Your Brand Color Matters

You may have heard this nugget of marketing wisdom before: Your brand isn’t what you say it is–at the end of the day, it’s what your audience says it is.

Very true.

But that doesn’t mean businesses can’t give their audiences a nudge in the right direction with color. Marketing teams far and wide work diligently to develop and enforce consistent, effective brand guidelines on behalf of their employers to convey a company’s unique persona and help establish immediate brand connections.

Color is a big part of a brand. It helps attract, inform, and engage an audience.

Attract

Our brains use color as a way to cut through “information overload”. Therefore, people see the color of a communication message before they see anything else about a message.

Inform

Color is crucial when it comes to branding because it stirs up certain psychological associations as one of the first impressions of a business.

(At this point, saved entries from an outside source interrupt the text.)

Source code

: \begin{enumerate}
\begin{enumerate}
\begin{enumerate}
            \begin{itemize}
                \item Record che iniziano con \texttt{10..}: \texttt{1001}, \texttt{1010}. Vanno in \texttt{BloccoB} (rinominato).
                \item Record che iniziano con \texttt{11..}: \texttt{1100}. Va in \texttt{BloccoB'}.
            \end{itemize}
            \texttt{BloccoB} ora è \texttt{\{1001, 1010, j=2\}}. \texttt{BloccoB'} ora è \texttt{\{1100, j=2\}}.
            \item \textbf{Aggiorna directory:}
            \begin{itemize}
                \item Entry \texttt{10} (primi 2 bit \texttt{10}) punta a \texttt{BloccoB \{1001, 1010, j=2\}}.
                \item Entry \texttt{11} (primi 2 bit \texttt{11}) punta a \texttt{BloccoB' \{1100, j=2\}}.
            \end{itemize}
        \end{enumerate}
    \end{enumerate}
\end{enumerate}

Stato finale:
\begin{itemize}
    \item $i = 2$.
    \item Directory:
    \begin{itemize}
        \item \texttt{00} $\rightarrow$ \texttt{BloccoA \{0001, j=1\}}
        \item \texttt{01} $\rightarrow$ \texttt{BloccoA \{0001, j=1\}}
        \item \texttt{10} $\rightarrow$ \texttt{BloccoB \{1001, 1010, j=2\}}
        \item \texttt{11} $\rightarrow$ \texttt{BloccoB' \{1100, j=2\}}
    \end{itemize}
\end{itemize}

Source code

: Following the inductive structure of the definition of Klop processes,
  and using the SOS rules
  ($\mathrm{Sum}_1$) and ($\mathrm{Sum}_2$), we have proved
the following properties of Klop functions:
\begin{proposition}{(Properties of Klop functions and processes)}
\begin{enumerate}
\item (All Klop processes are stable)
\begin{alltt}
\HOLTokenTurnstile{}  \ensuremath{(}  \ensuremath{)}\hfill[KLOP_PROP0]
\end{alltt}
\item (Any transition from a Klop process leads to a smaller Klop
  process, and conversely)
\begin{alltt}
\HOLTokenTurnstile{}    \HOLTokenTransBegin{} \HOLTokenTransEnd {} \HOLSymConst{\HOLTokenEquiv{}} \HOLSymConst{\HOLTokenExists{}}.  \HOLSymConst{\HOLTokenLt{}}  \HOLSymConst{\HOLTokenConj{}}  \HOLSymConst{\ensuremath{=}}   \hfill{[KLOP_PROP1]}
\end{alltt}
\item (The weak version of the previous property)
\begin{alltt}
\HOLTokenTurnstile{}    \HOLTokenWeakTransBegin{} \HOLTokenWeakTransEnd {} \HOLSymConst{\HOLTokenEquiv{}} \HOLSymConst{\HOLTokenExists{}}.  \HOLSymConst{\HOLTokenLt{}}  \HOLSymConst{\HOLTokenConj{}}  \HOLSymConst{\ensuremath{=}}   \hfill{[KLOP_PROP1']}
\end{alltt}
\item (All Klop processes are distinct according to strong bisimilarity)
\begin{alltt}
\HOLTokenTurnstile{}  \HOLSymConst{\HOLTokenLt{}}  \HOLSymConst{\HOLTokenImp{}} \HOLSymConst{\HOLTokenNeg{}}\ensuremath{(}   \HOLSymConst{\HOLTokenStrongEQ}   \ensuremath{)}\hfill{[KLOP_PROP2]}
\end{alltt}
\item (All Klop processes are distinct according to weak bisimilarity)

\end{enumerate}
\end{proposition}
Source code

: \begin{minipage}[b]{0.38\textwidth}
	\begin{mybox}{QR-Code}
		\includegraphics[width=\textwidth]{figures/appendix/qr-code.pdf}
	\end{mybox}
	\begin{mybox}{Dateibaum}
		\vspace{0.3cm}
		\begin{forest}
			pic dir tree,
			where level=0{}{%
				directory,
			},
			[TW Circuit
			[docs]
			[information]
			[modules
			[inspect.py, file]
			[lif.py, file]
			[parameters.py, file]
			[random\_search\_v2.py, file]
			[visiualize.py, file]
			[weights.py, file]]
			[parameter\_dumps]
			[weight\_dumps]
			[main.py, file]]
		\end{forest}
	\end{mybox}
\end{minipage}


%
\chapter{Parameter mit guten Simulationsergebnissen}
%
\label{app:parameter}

Warm colors stimulate, while cool colors calm. Just in case you didn’t major in color psychology in college, here’s a good overview of the psychological associations for different colors.

Memory is also impacted by color. People are much more likely to remember a logo by the color over anything else. Let’s do some name-dropping to drive home this point quickly: McDonald’s, AT&T, Ford, UPS, Coke. What pops up in your mind first?

Engage

Ads in color do almost twice as well as their black/white counterparts and sustain a viewer’s interest longer.

Check out the below screenshot of one of our blog’s email click report. The majority of viewers clicked on the blog’s unique image as opposed to the static blog banner or even the smaller orange “read the full blog” button.

Getting Your Brand Color Right

Deciding on what colors to represent your brand with is just one step in conveying your unique persona and establishing connections.

For both print and onscreen communications, make sure you are maintaining consistency with your represented business’s brand identity guidelines and using the correct color models to represent your brand in each medium.

When it comes to printing, talk with your account representative before finalizing your files. They can help you determine if offset or digital printing is right for you. If offset printing makes the most sense for your project, you can take advantage of Pantone colors. This very specific color model system will help you achieve ultimate brand bliss.